* **YOUR INSTRUCTIONS**
Reproduce the entries. Match every word.

* **INPUT RECORDS**
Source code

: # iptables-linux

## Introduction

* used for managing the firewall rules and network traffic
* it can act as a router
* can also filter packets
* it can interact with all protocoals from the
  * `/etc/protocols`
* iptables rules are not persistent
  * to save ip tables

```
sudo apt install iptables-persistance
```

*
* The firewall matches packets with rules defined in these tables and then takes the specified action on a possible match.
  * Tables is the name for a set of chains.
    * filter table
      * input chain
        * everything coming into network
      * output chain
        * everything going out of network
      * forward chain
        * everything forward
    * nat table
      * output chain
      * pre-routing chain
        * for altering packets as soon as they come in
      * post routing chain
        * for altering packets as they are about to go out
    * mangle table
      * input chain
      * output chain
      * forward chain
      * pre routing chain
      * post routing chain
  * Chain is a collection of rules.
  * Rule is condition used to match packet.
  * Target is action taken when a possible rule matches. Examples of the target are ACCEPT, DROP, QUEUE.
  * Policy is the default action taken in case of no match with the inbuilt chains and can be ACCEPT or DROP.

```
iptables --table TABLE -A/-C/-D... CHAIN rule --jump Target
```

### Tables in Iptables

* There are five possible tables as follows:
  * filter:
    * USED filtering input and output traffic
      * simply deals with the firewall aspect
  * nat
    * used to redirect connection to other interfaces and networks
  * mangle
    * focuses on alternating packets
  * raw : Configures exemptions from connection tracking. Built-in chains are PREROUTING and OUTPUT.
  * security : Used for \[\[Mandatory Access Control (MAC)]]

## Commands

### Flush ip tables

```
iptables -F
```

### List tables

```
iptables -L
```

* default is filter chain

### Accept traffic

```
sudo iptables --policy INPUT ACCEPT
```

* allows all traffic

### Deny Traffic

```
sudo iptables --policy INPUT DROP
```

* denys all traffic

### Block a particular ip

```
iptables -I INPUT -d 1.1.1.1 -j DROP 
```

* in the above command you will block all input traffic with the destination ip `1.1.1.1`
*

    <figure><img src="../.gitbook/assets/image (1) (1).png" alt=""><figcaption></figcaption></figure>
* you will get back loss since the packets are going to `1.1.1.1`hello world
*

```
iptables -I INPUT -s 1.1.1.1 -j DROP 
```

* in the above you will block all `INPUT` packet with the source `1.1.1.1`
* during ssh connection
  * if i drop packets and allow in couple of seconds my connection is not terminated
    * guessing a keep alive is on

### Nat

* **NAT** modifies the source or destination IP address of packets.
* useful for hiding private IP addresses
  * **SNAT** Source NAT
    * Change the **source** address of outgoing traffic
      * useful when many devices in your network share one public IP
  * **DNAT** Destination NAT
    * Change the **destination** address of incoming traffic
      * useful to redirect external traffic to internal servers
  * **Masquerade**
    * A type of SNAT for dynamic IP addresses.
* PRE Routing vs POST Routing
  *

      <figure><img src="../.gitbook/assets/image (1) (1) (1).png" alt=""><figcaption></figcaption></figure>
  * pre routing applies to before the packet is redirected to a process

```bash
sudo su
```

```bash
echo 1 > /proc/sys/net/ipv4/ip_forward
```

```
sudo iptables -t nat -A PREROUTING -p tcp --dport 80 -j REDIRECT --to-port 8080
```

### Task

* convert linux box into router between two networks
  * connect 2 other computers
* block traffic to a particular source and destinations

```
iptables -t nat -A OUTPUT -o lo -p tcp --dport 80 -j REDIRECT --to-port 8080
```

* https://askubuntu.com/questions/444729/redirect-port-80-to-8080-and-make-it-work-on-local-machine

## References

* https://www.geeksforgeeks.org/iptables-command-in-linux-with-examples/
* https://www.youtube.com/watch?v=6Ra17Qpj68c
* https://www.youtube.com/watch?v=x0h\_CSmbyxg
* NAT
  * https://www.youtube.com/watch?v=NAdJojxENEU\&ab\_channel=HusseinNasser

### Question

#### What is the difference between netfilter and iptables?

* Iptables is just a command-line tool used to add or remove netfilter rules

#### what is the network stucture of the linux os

* **SOLUTION TO THE PROBLEM**
Source code

: # iptables-linux

## Introduction

* used for managing the firewall rules and network traffic
* it can act as a router
* can also filter packets
* it can interact with all protocoals from the
  * `/etc/protocols`
* iptables rules are not persistent
  * to save ip tables

```
sudo apt install iptables-persistance
```

*
* The firewall matches packets with rules defined in these tables and then takes the specified action on a possible match.
  * Tables is the name for a set of chains.
    * filter table
      * input chain
        * everything coming into network
      * output chain
        * everything going out of network
      * forward chain
        * everything forward
    * nat table
      * output chain
      * pre-routing chain
        * for altering packets as soon as they come in
      * post routing chain
        * for altering packets as they are about to go out
    * mangle table
      * input chain
      * output chain
      * forward chain
      * pre routing chain
      * post routing chain
  * Chain is a collection of rules.
  * Rule is condition used to match packet.
  * Target is action taken when a possible rule matches. Examples of the target are ACCEPT, DROP, QUEUE.
  * Policy is the default action taken in case of no match with the inbuilt chains and can be ACCEPT or DROP.

```
iptables --table TABLE -A/-C/-D... CHAIN rule --jump Target
```

### Tables in Iptables

* There are five possible tables as follows:
  * filter:
    * USED filtering input and output traffic
      * simply deals with the firewall aspect
  * nat
    * used to redirect connection to other interfaces and networks
  * mangle
    * focuses on alternating packets
  * raw : Configures exemptions from connection tracking. Built-in chains are PREROUTING and OUTPUT.
  * security : Used for \[\[Mandatory Access Control (MAC)]]

## Commands

### Flush ip tables

```
iptables -F
```

### List tables

```
iptables -L
```

* default is filter chain

### Accept traffic

```
sudo iptables --policy INPUT ACCEPT
```

* allows all traffic

### Deny Traffic

```
sudo iptables --policy INPUT DROP
```

* denys all traffic

### Block a particular ip

```
iptables -I INPUT -d 1.1.1.1 -j DROP 
```

* in the above command you will block all input traffic with the destination ip `1.1.1.1`
*

    <figure><img src="../.gitbook/assets/image (1) (1).png" alt=""><figcaption></figcaption></figure>
* you will get back loss since the packets are going to `1.1.1.1`hello world
*

```
iptables -I INPUT -s 1.1.1.1 -j DROP 
```

* in the above you will block all `INPUT` packet with the source `1.1.1.1`
* during ssh connection
  * if i drop packets and allow in couple of seconds my connection is not terminated
    * guessing a keep alive is on

### Nat

* **NAT** modifies the source or destination IP address of packets.
* useful for hiding private IP addresses
  * **SNAT** Source NAT
    * Change the **source** address of outgoing traffic
      * useful when many devices in your network share one public IP
  * **DNAT** Destination NAT
    * Change the **destination** address of incoming traffic
      * useful to redirect external traffic to internal servers
  * **Masquerade**
    * A type of SNAT for dynamic IP addresses.
* PRE Routing vs POST Routing
  *

      <figure><img src="../.gitbook/assets/image (1) (1) (1).png" alt=""><figcaption></figcaption></figure>
  * pre routing applies to before the packet is redirected to a process

```bash
sudo su
```

```bash
echo 1 > /proc/sys/net/ipv4/ip_forward
```

```
sudo iptables -t nat -A PREROUTING -p tcp --dport 80 -j REDIRECT --to-port 8080
```

### Task

* convert linux box into router between two networks
  * connect 2 other computers
* block traffic to a particular source and destinations

```
iptables -t nat -A OUTPUT -o lo -p tcp --dport 80 -j REDIRECT --to-port 8080
```

* https://askubuntu.com/questions/444729/redirect-port-80-to-8080-and-make-it-work-on-local-machine

## References

* https://www.geeksforgeeks.org/iptables-command-in-linux-with-examples/
* https://www.youtube.com/watch?v=6Ra17Qpj68c
* https://www.youtube.com/watch?v=x0h\_CSmbyxg
* NAT
  * https://www.youtube.com/watch?v=NAdJojxENEU\&ab\_channel=HusseinNasser

### Question

#### What is the difference between netfilter and iptables?

* Iptables is just a command-line tool used to add or remove netfilter rules

#### what is the network stucture of the linux os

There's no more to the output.